The American Association of Railroads challenged assumptions and criticisms made by the Consumers United for Rail Equity, a shippers advocacy group, in CURE's public response to Berkshire Hathaway's acquisition of Burlington Northern Santa Fe Corp.
In particular, the railroad industry group's spokesman, Arthur Holly, called attention to the reduction of railroad shipping costs.
"Average inflation-adjusted rail rates have dropped by nearly half since the Staggers Act partially deregulated the railroad industry in 1980," Holly said in an email. "That has meant billions of dollars in savings for American consumers every year."

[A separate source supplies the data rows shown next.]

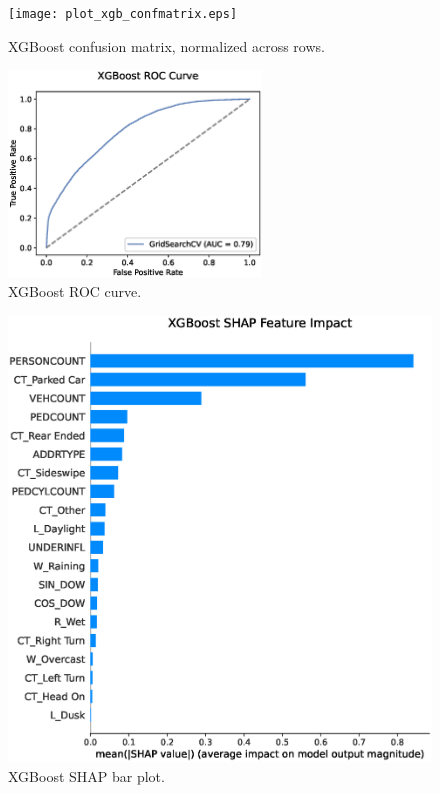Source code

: \documentclass[12pt]{article}
\begin{document}
\begin{figure}
        \centering
        \texttt{[image: plot\_xgb\_confmatrix.eps]}
        \caption{XGBoost confusion matrix, normalized across rows.\label{fig:xgbmatrix}}
\end{figure}

\begin{figure}
        \centering
        \includegraphics[width=0.6\textwidth]{plot_xgb_roc.eps}
        \caption{XGBoost ROC curve.\label{fig:xgbroc}}
\end{figure}

\begin{figure}
        \centering
        \includegraphics[width=\textwidth]{plot_shap_bar.eps}
        \caption{XGBoost SHAP bar plot.\label{fig:xgbshapbar}}
\end{figure}
\end{document}
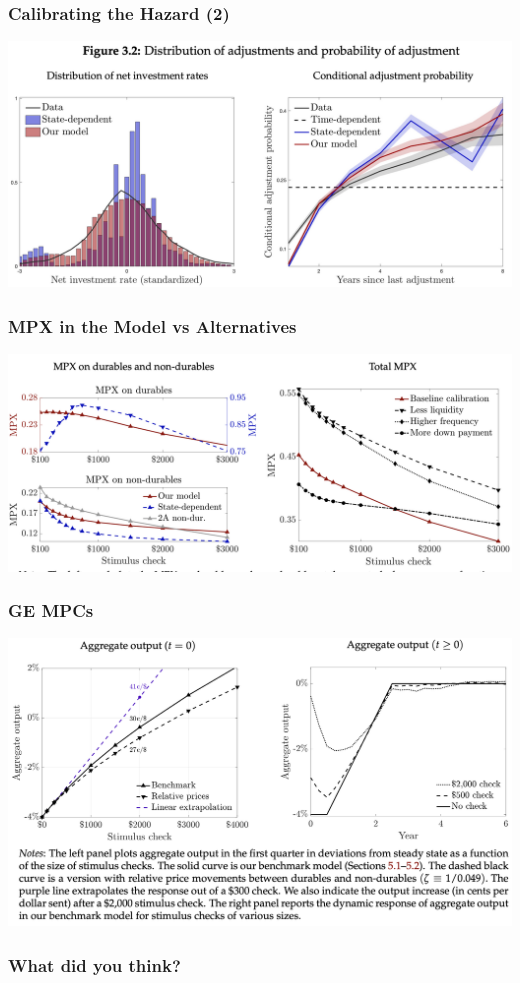 \documentclass[english,xcolor=svgnames]{beamer}
\begin{document}
\begin{frame}
    \frametitle{Calibrating the Hazard (2)}
    \begin{center}
    	\includegraphics[scale=0.3]{figures/BZFIG32.png}	
    \end{center}
\end{frame}

\begin{frame}
    \frametitle{MPX in the Model vs Alternatives}
    \begin{center}
    	\includegraphics[scale=0.3]{figures/BZFIG41.png}	
    \end{center}
\end{frame}

\begin{frame}
    \frametitle{GE MPCs}
    \begin{center}
    	\includegraphics[scale=0.3]{figures/BZFIG51.png}	
    \end{center}
\end{frame}



\begin{frame}
    \frametitle{What did you think?}
\end{frame}
\end{document}
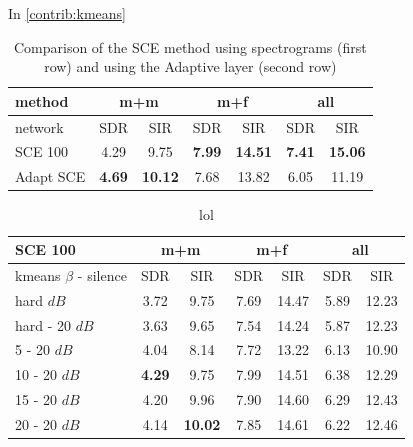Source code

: \documentclass[master, tikz, final,11pt, dvipdfmx]{iscs-thesis}
\begin{document}
In \autoref{contrib:kmeans}

\lipsum[1]

\begin{table}[h]
\centering
\begin{tabular}{l|c|c|c|c|c|c}
method & \multicolumn{2}{c|}{m+m} & \multicolumn{2}{c|}{m+f} & \multicolumn{2}{c}{all} \\ 
\hline 
network & SDR & SIR & SDR & SIR & SDR & SIR \\ 
\hline 
SCE 100 & 4.29 & 9.75 & \textbf{7.99} & \textbf{14.51} & \textbf{7.41} & \textbf{15.06} \\ 
Adapt SCE & \textbf{4.69} & \textbf{10.12} & 7.68 & 13.82 & 6.05 & 11.19 \\ 
\end{tabular}
\captionsetup{justification=centering}
\caption{Comparison of the SCE method using spectrograms (first row) and using the Adaptive layer (second row)}
\label{table:SCE100softrecap}
\end{table}

\begin{table}[h]
\centering
\begin{tabular}{l|c|c|c|c|c|c}
SCE 100 & \multicolumn{2}{c|}{m+m} & \multicolumn{2}{c|}{m+f} & \multicolumn{2}{c}{all} \\ 
\hline 
kmeans $\beta$ - silence & SDR & SIR & SDR & SIR & SDR & SIR \\ 
\hline 
hard $dB$ & 3.72 & 9.75 & 7.69 & 14.47 & 5.89 & 12.23 \\ 
hard - 20 $dB$ & 3.63 & 9.65 & 7.54 & 14.24 & 5.87 & 12.23 \\ 
\hline 
\hline 
5 - 20 $dB$ & 4.04 & 8.14 & 7.72 & 13.22 & 6.13 & 10.90 \\ 
10 - 20 $dB$ & \cellcolor{green}\textbf{4.29} & \cellcolor{green}9.75 & \cellcolor{green}7.99 & \cellcolor{green}14.51 & 6.38 & 12.29 \\ 
15 - 20 $dB$ & 4.20 & 9.96 & 7.90 & 14.60 & 6.29 & 12.43 \\ 
20 - 20 $dB$ & 4.14 & \textbf{10.02} & 7.85 & 14.61 & 6.22 & 12.46 \\ 
\end{tabular}
\captionsetup{justification=centering}
\caption{lol}
\label{table:SCE100softkmeans}
\end{table}
\end{document}
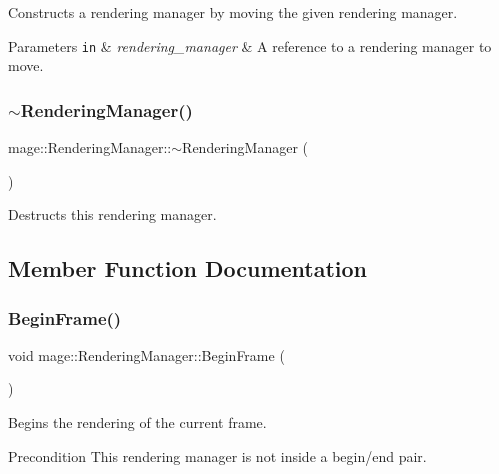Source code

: Constructs a rendering manager by moving the given rendering manager.


\begin{DoxyParams}[1]{Parameters}
\mbox{\tt in}  & {\em rendering\+\_\+manager} & A reference to a rendering manager to move. \\
\hline
\end{DoxyParams}
\hypertarget{classmage_1_1_rendering_manager_a4164e70f014de8d0348c35d5142cedab}{}\label{classmage_1_1_rendering_manager_a4164e70f014de8d0348c35d5142cedab} 
\subsubsection{\texorpdfstring{$\sim$\+Rendering\+Manager()}{~RenderingManager()}}
{\footnotesize\ttfamily mage\+::\+Rendering\+Manager\+::$\sim$\+Rendering\+Manager (\begin{DoxyParamCaption}{ }\end{DoxyParamCaption})}

Destructs this rendering manager. 

\subsection{Member Function Documentation}
\hypertarget{classmage_1_1_rendering_manager_a740120ccc38cd9a4b2e7f72ad97ef898}{}\label{classmage_1_1_rendering_manager_a740120ccc38cd9a4b2e7f72ad97ef898} 
\subsubsection{\texorpdfstring{Begin\+Frame()}{BeginFrame()}}
{\footnotesize\ttfamily void mage\+::\+Rendering\+Manager\+::\+Begin\+Frame (\begin{DoxyParamCaption}{ }\end{DoxyParamCaption})\hspace{0.3cm}{\ttfamily [noexcept]}}

Begins the rendering of the current frame.

\begin{DoxyPrecond}{Precondition}
This rendering manager is not inside a begin/end pair. 
\end{DoxyPrecond}
\hypertarget{classmage_1_1_rendering_manager_aeb6a79f1629a89c66732de9a5952df00}{}\label{classmage_1_1_rendering_manager_aeb6a79f1629a89c66732de9a5952df00} 
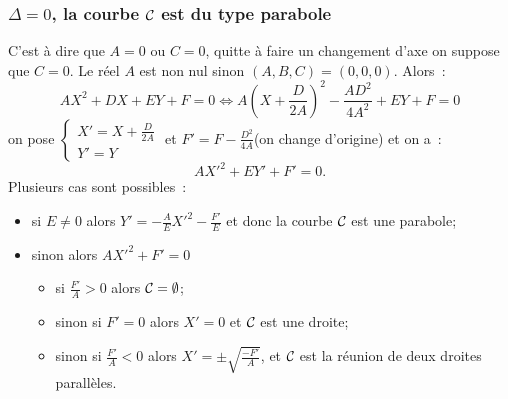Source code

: \subsubsection{\(\Delta=0\), la courbe \(\mathcal{C}_{{}}\) est du type parabole}
C'est à dire que \(A=0\) ou \(C=0\), quitte à faire un changement d'axe on suppose que \(C=0\). Le réel \(A\) est non nul sinon \((A,B,C)=(0,0,0)\). Alors~:
\begin{equation}
  AX^2+DX+EY+F=0 \iff A\left(X+\frac{D}{2A}\right)^2-\frac{AD^2}{4A^2}+EY+F=0
\end{equation}
on pose \(\begin{cases}X'=X+\frac{D}{2A} \\ Y'=Y\end{cases}\) et \(F'=F-\frac{D^2}{4A}\)(on change d'origine) et on a~:
\begin{equation}
  AX'^2+EY'+F'=0.
\end{equation}
Plusieurs cas sont possibles~:
\begin{itemize}
\item si \(E \neq 0\) alors \(Y'=-\frac{A}{E}X'^2-\frac{F'}{E}\) et donc la courbe \(\mathcal{C}_{{}}\) est une parabole;
\item sinon alors \(AX'^2+F'=0\)
  \begin{itemize}
  \item si \(\frac{F'}{A}>0\) alors \(\mathcal{C}_{{}}=\emptyset\);
  \item sinon si \(F'=0\) alors \(X'=0\) et \(\mathcal{C}_{{}}\) est une droite;
  \item sinon si \(\frac{F'}{A}<0\) alors \(X'=\pm \sqrt{\frac{-F'}{A}}\), et \(\mathcal{C}_{{}}\) est la réunion de deux droites parallèles.
  \end{itemize}
\end{itemize}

He also questioned the logic of CURE's suggestioin that BNSF Railway, if and when its owner's stock is no longer publicly traded, won't be as transparent because it wouldn't report to the Securities and Exchange Commission.
"It is the Surface Transportation Board (STB), an independent agency within the U.S. Department of Transportation, as the economic regulator of the railroad industry, with (rate) oversight here," Holly said. "The company's regulatory reporting requirements will not change as a result of the proposed transaction."
He also addressed CURE's suggestion that rates imposed on CURE's membership, captive shippers, pad railroad profits.
"While it is fair to say that railroad earnings have improved in recent years, they cannot reasonably be accused of earning excess profits," Holly said. "If you look at return on total capital - a common way to measure profitability - railroads are only now equal to the median for all other industries. Using return on equity, another common way to measure profitability, the rail industry in 2008 barely exceeded the average among all industries - for probably the first time in modern history."
Railroads are still below several of the highly profitable industries and firms represented in the CURE coalition, Holly said.
Railroads since 1980 have reinvested more than $440 billion into their systems and vastly improved rail service - that's more than 40 cents of every revenue dollar, according to Holly.
"Unlike trucks, barges and airlines, America's freight railroads operate almost exclusively on infrastructure they have built, maintain and pay for themselves," Holly said. "These investments, made possible by improved railroad company earnings, are a positive development for America - they will ensure that when the economy rebounds, freight rail will be there to carry more people and the goods that we need."